Fragrant Vietnamese chicken soup

Serves 4-6

1 whole organic chicken (approx 1.6kg)
2 white onions finely chopped
3 garlic cloves (optional)
5cm knob piece ginger finely chopped

2 cinnamon sticks

6 Cardamon Pods
3 star anise
1 medium sized chili chopped (optional)
2 tspn Himalayan or sea salt (to taste)
1/2 sliced Chinese cabbage (these can replace noodles or you can use 300gm brown rice noodles
200g bean sprouts
1 cup coriander, thai basil and/or mint leaves
Carrots – julienned (cut lengthwise like match sticks)
Zucchini – finely chopped
1 bunch baby bok choy, trimmed and leaves separated or spinach or any greens
Capsicum – red or green – finely sliced
Broccoli – finely slice stalk and cut up the little florets
Green beans
Snow peas – finely sliced

Mushrooms – variety
Lime wedges to serve

VEGETABLES: Add as many as you like- Asian veggies work really well

1. Rinse chicken and add to pot with 2 litres of water (enough to cover)

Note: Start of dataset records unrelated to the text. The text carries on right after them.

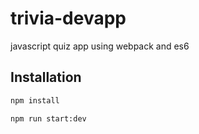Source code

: # trivia-devapp
javascript quiz app using webpack and es6

## Installation

```bash
npm install 
```
```bash
npm run start:dev 
```
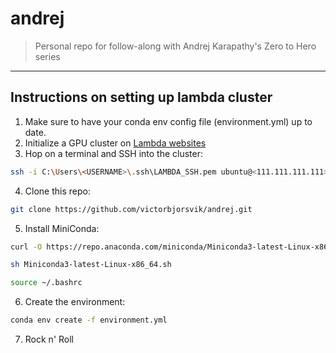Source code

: # andrej
> Personal repo for follow-along with Andrej Karapathy's Zero to Hero series




---
## Instructions on setting up lambda cluster
1. Make sure to have your conda env config file (environment.yml) up to date.
2. Initialize a GPU cluster on [Lambda websites](https://cloud.lambdalabs.com/instances) 
3. Hop on a terminal and SSH into the cluster:
```bash
ssh -i C:\Users\<USERNAME>\.ssh\LAMBDA_SSH.pem ubuntu@<111.111.111.111>
```
4. Clone this repo:
```bash
git clone https://github.com/victorbjorsvik/andrej.git
```
5. Install MiniConda:
```bash
curl -O https://repo.anaconda.com/miniconda/Miniconda3-latest-Linux-x86_64.sh
```
```bash
sh Miniconda3-latest-Linux-x86_64.sh
```
```bash
source ~/.bashrc
```
6. Create the environment:
```bash
conda env create -f environment.yml
```
7. Rock n' Roll
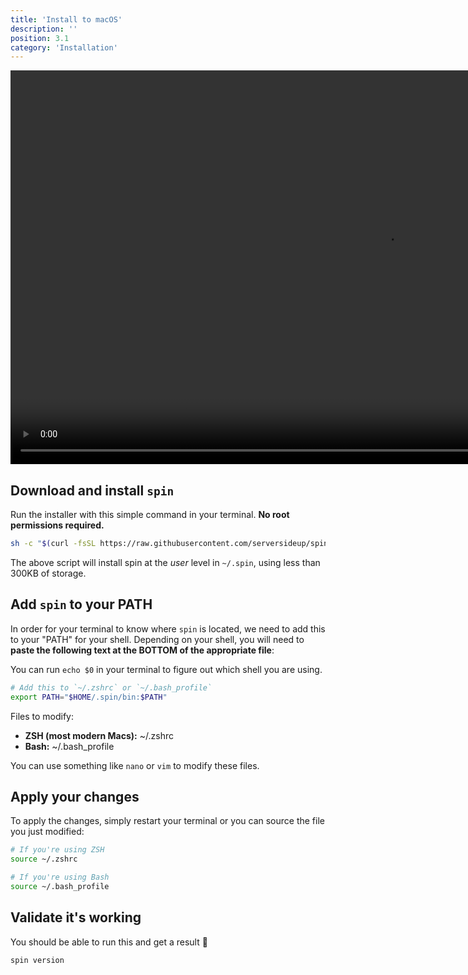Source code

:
 ```yaml
---
title: 'Install to macOS'
description: ''
position: 3.1
category: 'Installation'
---
```

<video width="1200" height="630" alt="Spin Demo Video" autoplay loop muted controls>
   <source type='video/mp4' src='https://serversideup.net/wp-content/uploads/2022/01/spin-macos-install.mp4'>
</video>

## Download and install `spin`
Run the installer with this simple command in your terminal. **No root permissions required.**

```bash
sh -c "$(curl -fsSL https://raw.githubusercontent.com/serversideup/spin/main/tools/install.sh)"
```

The above script will install spin at the _user_ level in `~/.spin`, using less than 300KB of storage.

## Add `spin` to your PATH
In order for your terminal to know where `spin` is located, we need to add this to your "PATH" for your shell. Depending on your shell, you will need to **paste the following text at the BOTTOM of the appropriate file**:

<alert type="info">

You can run `echo $0` in your terminal to figure out which shell you are using.

</alert>

```bash
# Add this to `~/.zshrc` or `~/.bash_profile`
export PATH="$HOME/.spin/bin:$PATH"
```
Files to modify:
- **ZSH (most modern Macs):** ~/.zshrc
- **Bash:** ~/.bash_profile

You can use something like `nano` or `vim` to modify these files.

## Apply your changes
To apply the changes, simply restart your terminal or you can source the file you just modified:

```bash
# If you're using ZSH
source ~/.zshrc

# If you're using Bash
source ~/.bash_profile
```

## Validate it's working
You should be able to run this and get a result 🥳
```bash
spin version
```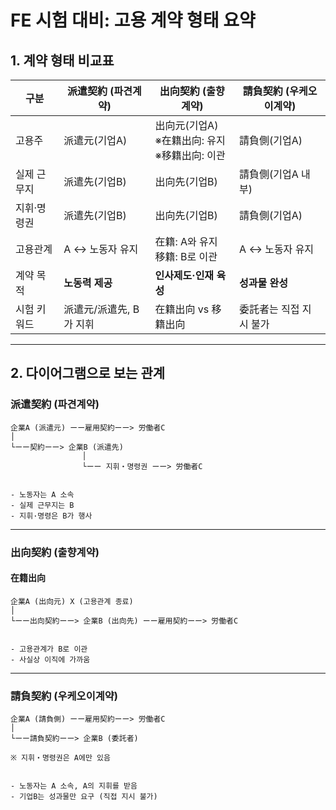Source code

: # FE 시험 대비: 고용 계약 형태 요약

## 1. 계약 형태 비교표

| 구분 | 派遣契約 (파견계약) | 出向契約 (출향계약) | 請負契約 (우케오이계약) |
|------|------------------|------------------|------------------|
| 고용주 | 派遣元(기업A) | 出向元(기업A)<br>※在籍出向: 유지<br>※移籍出向: 이관 | 請負側(기업A) |
| 실제 근무지 | 派遣先(기업B) | 出向先(기업B) | 請負側(기업A 내부) |
| 지휘·명령권 | 派遣先(기업B) | 出向先(기업B) | 請負側(기업A) |
| 고용관계 | A ↔ 노동자 유지 | 在籍: A와 유지<br>移籍: B로 이관 | A ↔ 노동자 유지 |
| 계약 목적 | **노동력 제공** | **인사제도·인재 육성** | **성과물 완성** |
| 시험 키워드 | 派遣元/派遣先, B가 지휘 | 在籍出向 vs 移籍出向 | 委託者는 직접 지시 불가 |

---

## 2. 다이어그램으로 보는 관계

### 派遣契約 (파견계약)
```
企業A (派遣元) ーー雇用契約ーー> 労働者C
│
└ーー契約ーー> 企業B (派遣先)
                │
                └ーー 지휘・명령권 ーー> 労働者C


- 노동자는 A 소속  
- 실제 근무지는 B  
- 지휘·명령은 B가 행사  
```

---

### 出向契約 (출향계약)

#### 在籍出向

```
企業A (出向元) X (고용관계 종료)
│
└ーー出向契約ーー> 企業B (出向先) ーー雇用契約ーー> 労働者C


- 고용관계가 B로 이관  
- 사실상 이직에 가까움  
```
---

### 請負契約 (우케오이계약)
```
企業A (請負側) ーー雇用契約ーー> 労働者C
│
└ーー請負契約ーー> 企業B (委託者)

※ 지휘・명령권은 A에만 있음


- 노동자는 A 소속, A의 지휘를 받음  
- 기업B는 성과물만 요구 (직접 지시 불가)
```
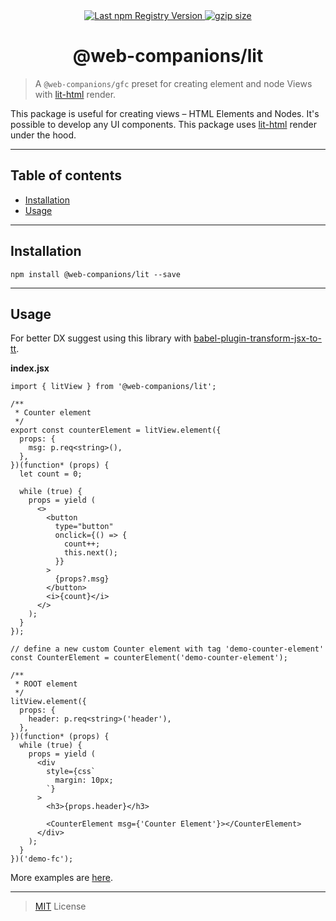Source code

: <div align="center">
  <a href="https://www.npmjs.com/package/@web-companions/lit">
    <img src="https://img.shields.io/npm/v/@web-companions/lit.svg?maxAge=86400" alt="Last npm Registry Version">
  </a>
  <a href="https://bundlephobia.com/result?p=@web-companions/lit">
    <img alt="gzip size" src="https://img.shields.io/bundlephobia/minzip/@web-companions/lit" />
  </a>
</div>

<h1 align="center">@web-companions/lit</h1>

> A `@web-companions/gfc` preset for creating element and node Views with <a href="https://lit.dev/docs/libraries/standalone-templates">lit-html</a> render.

This package is useful for creating views – HTML Elements and Nodes. It's possible to develop any UI components. This package uses [lit-html](https://lit.dev/docs/libraries/standalone-templates) render under the hood.

---

## Table of contents

- [Installation](#installation)
- [Usage](#usage)

---

## Installation

```
npm install @web-companions/lit --save
```

---

## Usage

For better DX suggest using this library with [babel-plugin-transform-jsx-to-tt](https://github.com/sumbad/babel-plugin-transform-jsx-to-tt).

**index.jsx**

```tsx
import { litView } from '@web-companions/lit';

/**
 * Counter element
 */
export const counterElement = litView.element({
  props: {
    msg: p.req<string>(),
  },
})(function* (props) {
  let count = 0;

  while (true) {
    props = yield (
      <>
        <button
          type="button"
          onclick={() => {
            count++;
            this.next();
          }}
        >
          {props?.msg}
        </button>
        <i>{count}</i>
      </>
    );
  }
});

// define a new custom Counter element with tag 'demo-counter-element'
const CounterElement = counterElement('demo-counter-element');

/**
 * ROOT element
 */
litView.element({
  props: {
    header: p.req<string>('header'),
  },
})(function* (props) {
  while (true) {
    props = yield (
      <div
        style={css`
          margin: 10px;
        `}
      >
        <h3>{props.header}</h3>

        <CounterElement msg={'Counter Element'}></CounterElement>
      </div>
    );
  }
})('demo-fc');
```

More examples are [here](https://github.com/sumbad/web-companions/tree/master/packages/gfc/demo/src).

---

> [MIT](./LICENSE) License
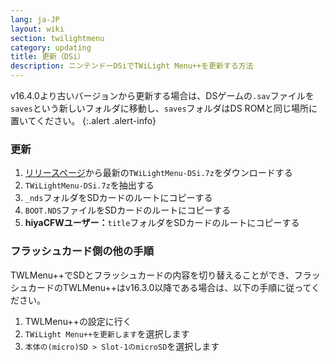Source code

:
 ```yaml
---
lang: ja-JP
layout: wiki
section: twilightmenu
category: updating
title: 更新（DSi）
description: ニンテンドーDSiでTWiLight Menu++を更新する方法
---
```


v16.4.0より古いバージョンから更新する場合は、DSゲームの`.sav`ファイルを`saves`という新しいフォルダに移動し、`saves`フォルダはDS ROMと同じ場所に置いてください。
{:.alert .alert-info}

### 更新
1. [リリースページ](https://github.com/DS-Homebrew/TWiLightMenu/releases)から最新の`TWiLightMenu-DSi.7z`をダウンロードする
1. `TWiLightMenu-DSi.7z`を抽出する
1. `_nds`フォルダをSDカードのルートにコピーする
1. `BOOT.NDS`ファイルをSDカードのルートにコピーする
1. **hiyaCFWユーザー：**`title`フォルダをSDカードのルートにコピーする

### フラッシュカード側の他の手順

TWLMenu++でSDとフラッシュカードの内容を切り替えることができ、フラッシュカードのTWLMenu++はv16.3.0以降である場合は、以下の手順に従ってください。

1. TWLMenu++の設定に行く
1. `TWiLight Menu++を更新します`を選択します
1. `本体の(micro)SD > Slot-1のmicroSD`を選択します
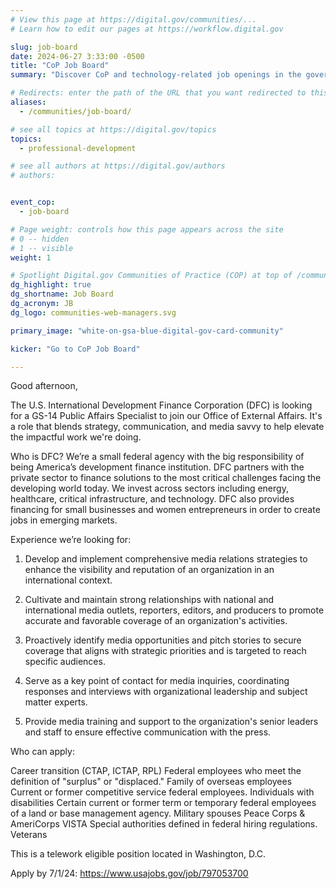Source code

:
 ```yaml
---
# View this page at https://digital.gov/communities/...
# Learn how to edit our pages at https://workflow.digital.gov

slug: job-board
date: 2024-06-27 3:33:00 -0500
title: "CoP Job Board"
summary: "Discover CoP and technology-related job openings in the government."

# Redirects: enter the path of the URL that you want redirected to this page
aliases:
  - /communities/job-board/

# see all topics at https://digital.gov/topics
topics:
  - professional-development

# see all authors at https://digital.gov/authors
# authors:


event_cop:
  - job-board

# Page weight: controls how this page appears across the site
# 0 -- hidden
# 1 -- visible
weight: 1

# Spotlight Digital.gov Communities of Practice (COP) at top of /communities
dg_highlight: true
dg_shortname: Job Board
dg_acronym: JB
dg_logo: communities-web-managers.svg

primary_image: "white-on-gsa-blue-digital-gov-card-community"

kicker: "Go to CoP Job Board"

---
```


Good afternoon,

 

The U.S. International Development Finance Corporation (DFC) is looking for a GS-14 Public Affairs Specialist to join our Office of External Affairs. It's a role that blends strategy, communication, and media savvy to help elevate the impactful work we're doing.

 

Who is DFC? We’re a small federal agency with the big responsibility of being America’s development finance institution. DFC partners with the private sector to finance solutions to the most critical challenges facing the developing world today. We invest across sectors including energy, healthcare, critical infrastructure, and technology. DFC also provides financing for small businesses and women entrepreneurs in order to create jobs in emerging markets.

 

Experience we’re looking for:

 

1) Develop and implement comprehensive media relations strategies to enhance the visibility and reputation of an organization in an international context.

2) Cultivate and maintain strong relationships with national and international media outlets, reporters, editors, and producers to promote accurate and favorable coverage of an organization's activities.

3) Proactively identify media opportunities and pitch stories to secure coverage that aligns with strategic priorities and is targeted to reach specific audiences.

4) Serve as a key point of contact for media inquiries, coordinating responses and interviews with organizational leadership and subject matter experts.

5) Provide media training and support to the organization's senior leaders and staff to ensure effective communication with the press.

 

Who can apply:

 

Career transition (CTAP, ICTAP, RPL)
Federal employees who meet the definition of "surplus" or "displaced."
Family of overseas employees
Current or former competitive service federal employees.
Individuals with disabilities
Certain current or former term or temporary federal employees of a land or base management agency.
Military spouses
Peace Corps & AmeriCorps VISTA
Special authorities defined in federal hiring regulations.
Veterans
 

This is a telework eligible position located in Washington, D.C.

 

Apply by 7/1/24: https://www.usajobs.gov/job/797053700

2. Bring to boil, skim scum from top

3. Add onions, ginger, cinnamon, cardamom, star anise & salt. Simmer for 30-40 minutes, remove chicken and set aside.

4. Place on heat (simmer) and add veggies, add the ones that take longer to cook first then the others.

5. Remove chicken flesh and finely slice

6. If including noodles, cover rice noodles with hot water to cook, strain

7. Add noodles into soup, along with sliced chicken.

8. Top each serve with been sprouts, coriander, mint, basil, chili and lime.

This soup freezes really well. Just leave out the bean sprouts.